Stored data:

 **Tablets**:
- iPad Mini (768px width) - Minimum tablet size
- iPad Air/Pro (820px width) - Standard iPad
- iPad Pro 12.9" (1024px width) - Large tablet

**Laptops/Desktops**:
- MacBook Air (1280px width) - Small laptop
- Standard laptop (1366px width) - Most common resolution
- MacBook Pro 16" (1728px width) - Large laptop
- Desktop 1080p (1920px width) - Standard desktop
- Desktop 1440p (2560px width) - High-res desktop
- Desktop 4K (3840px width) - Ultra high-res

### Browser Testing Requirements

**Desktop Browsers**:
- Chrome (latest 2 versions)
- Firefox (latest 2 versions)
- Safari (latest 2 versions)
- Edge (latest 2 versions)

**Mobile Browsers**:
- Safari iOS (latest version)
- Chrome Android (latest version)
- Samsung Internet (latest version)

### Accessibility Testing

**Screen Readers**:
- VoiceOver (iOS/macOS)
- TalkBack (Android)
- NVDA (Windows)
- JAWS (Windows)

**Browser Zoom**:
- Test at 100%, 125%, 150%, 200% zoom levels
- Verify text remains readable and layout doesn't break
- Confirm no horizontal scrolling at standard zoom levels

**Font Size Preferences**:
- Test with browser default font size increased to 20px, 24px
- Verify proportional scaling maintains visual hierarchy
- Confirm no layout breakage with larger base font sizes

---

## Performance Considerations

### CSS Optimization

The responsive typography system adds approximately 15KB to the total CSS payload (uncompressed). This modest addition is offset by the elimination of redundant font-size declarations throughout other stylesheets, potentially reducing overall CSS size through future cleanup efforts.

Your assignment: Above are the records. Copy the lines beginning at the one that has "- Standard laptop" and ending with the one that has "- VoiceOver (iOS/macOS)", unchanged.

Exercise answer:
- Standard laptop (1366px width) - Most common resolution
- MacBook Pro 16" (1728px width) - Large laptop
- Desktop 1080p (1920px width) - Standard desktop
- Desktop 1440p (2560px width) - High-res desktop
- Desktop 4K (3840px width) - Ultra high-res

### Browser Testing Requirements

**Desktop Browsers**:
- Chrome (latest 2 versions)
- Firefox (latest 2 versions)
- Safari (latest 2 versions)
- Edge (latest 2 versions)

**Mobile Browsers**:
- Safari iOS (latest version)
- Chrome Android (latest version)
- Samsung Internet (latest version)

### Accessibility Testing

**Screen Readers**:
- VoiceOver (iOS/macOS)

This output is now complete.